What "No Evidence of Harm" Actually Means

Table of contents

The Four Meanings¶
Real Examples¶
The 7-Day Window Problem¶
A Historical Lesson¶
The Checklist¶
The Translation Guide¶
The Point¶

"No evidence of harm."

You'll find this phrase in regulatory documents, product labels, and public health communications. It sounds reassuring. A vaccine was studied, no harm was found, therefore it's safe.

But the phrase can mean at least four very different things. Only one of them is reassuring.

Say you've lost your keys. You pat one pocket of a four-pocket jacket and say: "no evidence my keys are in my jacket." Technically true. You checked one pocket, but you still know nothing about the other pockets. That's what "no evidence of harm" is often short for in safety reporting: we checked one pocket.

The Four Meanings¶

1. We looked and found nothing (Strong)¶

The study was designed to detect the outcome in question. It had adequate sample size, appropriate follow-up duration, and pre-specified endpoints. The outcome was measured. Nothing was found.

This is genuine evidence of safety, at least for that outcome at that detection threshold.

Example: A trial of 70,000 infants specifically designed to detect intussusception at 1:10,000, with active case finding, finds no signal. That's meaningful.¹

This is rare.⁵ Most "no evidence of harm" claims are not this.

2. We looked but couldn't see (Weak)¶

The study measured the outcome, but lacked statistical power to detect realistic effect sizes. The sample was too small, or the event too rare, for absence of signal to mean much.

Example: A trial of 341 pregnant women reports "no serious adverse events." With N=341, you can only detect events occurring in roughly 1 in 50 people (2%). Anything rarer is invisible. "No evidence" here means "we couldn't have seen it if it existed at 1:100 or 1:1,000."

This is the most common meaning of "no evidence of harm" in vaccine safety.

3. We didn't measure it (Worthless)¶

The outcome wasn't in the study design. It wasn't a pre-specified endpoint. Nobody looked.

Example: A trial tracks injection-site reactions and fever for 7 days. Someone asks about autoimmune conditions. The answer "no evidence of harm" means "we didn't measure autoimmune conditions," not "we measured them and found nothing."

This is common.

4. We measured at the wrong time (Worthless for that outcome)¶

The outcome was measured, but the follow-up duration was too short for the outcome type. A 7-day window cannot detect conditions that take weeks or months to manifest.

Example: A study follows infants for 42 days and reports "no neurological events." But conditions that manifest months or years later (whether metabolic, autoimmune, or developmental) cannot be detected in a 42-day window.

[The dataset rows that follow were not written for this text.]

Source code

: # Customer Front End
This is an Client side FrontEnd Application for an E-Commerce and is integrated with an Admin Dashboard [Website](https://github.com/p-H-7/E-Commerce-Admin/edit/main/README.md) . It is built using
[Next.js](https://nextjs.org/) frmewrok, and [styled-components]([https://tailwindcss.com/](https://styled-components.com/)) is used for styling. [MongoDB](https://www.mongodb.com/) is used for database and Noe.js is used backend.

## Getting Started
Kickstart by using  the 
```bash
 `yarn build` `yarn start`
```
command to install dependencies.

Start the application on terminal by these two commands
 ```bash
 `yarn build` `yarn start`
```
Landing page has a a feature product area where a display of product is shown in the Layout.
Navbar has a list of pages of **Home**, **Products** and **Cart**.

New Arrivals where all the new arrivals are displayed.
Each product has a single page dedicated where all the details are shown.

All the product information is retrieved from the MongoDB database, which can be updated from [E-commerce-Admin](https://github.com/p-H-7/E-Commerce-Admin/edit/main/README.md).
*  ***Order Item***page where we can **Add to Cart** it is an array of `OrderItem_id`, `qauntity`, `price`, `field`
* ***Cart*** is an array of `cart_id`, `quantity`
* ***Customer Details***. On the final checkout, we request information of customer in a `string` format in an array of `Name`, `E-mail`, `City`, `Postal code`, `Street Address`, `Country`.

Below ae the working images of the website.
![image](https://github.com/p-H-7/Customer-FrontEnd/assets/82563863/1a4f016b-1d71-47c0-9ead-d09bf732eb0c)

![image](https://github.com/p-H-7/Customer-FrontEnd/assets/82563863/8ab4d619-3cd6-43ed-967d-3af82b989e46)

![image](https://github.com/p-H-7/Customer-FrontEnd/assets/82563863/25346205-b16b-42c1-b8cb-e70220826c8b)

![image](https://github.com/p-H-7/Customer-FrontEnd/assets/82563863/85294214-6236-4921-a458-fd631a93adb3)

The study cannot detect what it cannot observe.

Real Examples¶

Thimerosal (1999)¶

On July 9, 1999, the American Academy of Pediatrics and Public Health Service issued a joint statement about thimerosal in vaccines:

"There are no data or evidence of any harm caused by the level of exposure that some children may have encountered in following the existing immunization schedule." — AAP/PHS Joint Statement, MMWR 1999

Reassuring. But the same bodies later acknowledged:

"Limited data on toxicity from low-dose exposures to ethylmercury are available" — AAP Technical Report, 2001

Translation: We hadn't studied it. "No evidence of harm" meant "absence of studies," not "studies showing absence of harm."

The phrase "no evidence of harm" covered both "we looked and found nothing" and "we didn't look." The public heard the first meaning. The technical reality was the second.

Tdap in Pregnancy (2014)¶

The foundational trial for Tdap vaccination in pregnancy (NCT00707148) enrolled 48 pregnant women (33 vaccine, 15 placebo). Solicited adverse events were tracked for 7 days. The study reported "no Tdap-associated serious adverse events."

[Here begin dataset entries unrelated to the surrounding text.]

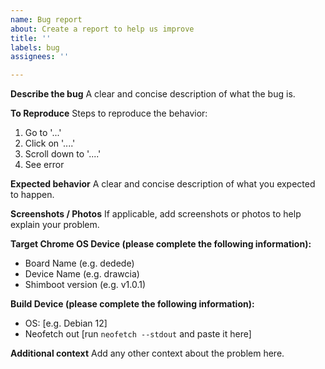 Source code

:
 ```yaml
---
name: Bug report
about: Create a report to help us improve
title: ''
labels: bug
assignees: ''

---
```


**Describe the bug**
A clear and concise description of what the bug is.

**To Reproduce**
Steps to reproduce the behavior:
1. Go to '...'
2. Click on '....'
3. Scroll down to '....'
4. See error

**Expected behavior**
A clear and concise description of what you expected to happen.

**Screenshots / Photos**
If applicable, add screenshots or photos to help explain your problem.

**Target Chrome OS Device (please complete the following information):**
 - Board Name (e.g. dedede)
 - Device Name (e.g. drawcia)
 - Shimboot version (e.g. v1.0.1) 

**Build Device (please complete the following information):**
 - OS: [e.g. Debian 12]
 - Neofetch out [run `neofetch --stdout` and paste it here]

**Additional context**
Add any other context about the problem here.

With N=48 and 7-day follow-up, this study can detect: - Events occurring in >10-20% of subjects - Reactions appearing within one week

It cannot detect: - Anything rarer than roughly 1:5 - Neurological events (typical onset: weeks to months) - Developmental effects (require years of follow-up) - Autoimmune conditions (median onset: 1-4 weeks)

"No serious adverse events" meant "none observed in 48 people over 7 days." That's very different from "none exist."

Boostrix in Pregnancy (UK)¶

The UK's Summary of Product Characteristics for Boostrix states:

"There is no vaccine related adverse effect on pregnancy or on the health of the foetus/newborn child" — EMC SmPC

This statement rests primarily on trial NCT02377349: 341 pregnant women received the vaccine, 346 received placebo. Follow-up for serious adverse events: 2 months post-delivery.

With N=341, this trial can detect events at roughly 1:50 (2%). But the NNT to prevent one infant death from pertussis ranges from 1:5,800 (outbreak year) to 1:64,000 (non-outbreak year).²

The trial can rule out very common harms. It cannot rule out harms at the frequency that would matter for net benefit calculations.

The 7-Day Window Problem¶

Many vaccine trials use a "solicited adverse event" window of 7-8 days. Different outcomes have different onset timelines:

Outcome Type	Typical Onset	7-Day Window Detects?
Injection site reactions	Hours to days	Yes
Fever, fatigue	Hours to days	Yes
Allergic reactions	Minutes to hours	Yes
Guillain-Barré syndrome	2-6 weeks	No
Autoimmune conditions	1-4 weeks	No
Narcolepsy	Weeks to months	No
Developmental effects	Years	No

Short solicited windows are practical for detecting common acute reactions. The problem is when "no adverse events in 7 days" gets reported as "no adverse events," full stop.

A Historical Lesson¶

Every serious vaccine safety signal detected post-licensure was at a rate undetectable by pre-licensure trials:

Case	Rate	Detection Method	Pre-Licensure Trial Could Detect?
RotaShield / Intussusception	~1:10,000	VAERS (9 months post-licensure)	No (needed ~60K)
Pandemrix / Narcolepsy	~1:18,000	Clinical observation (10 months)	No (needed ~55K)
1976 Swine Flu / GBS	~1:100,000	Passive surveillance (2 months)	No (needed ~300K)

⁴

Pre-licensure trials are structurally incapable of detecting the kinds of rare events that have historically led to vaccine withdrawals. This isn't a flaw in any particular trial. It's a feature of how trials work: you can't detect 1:10,000 events in a trial of 1,000 people.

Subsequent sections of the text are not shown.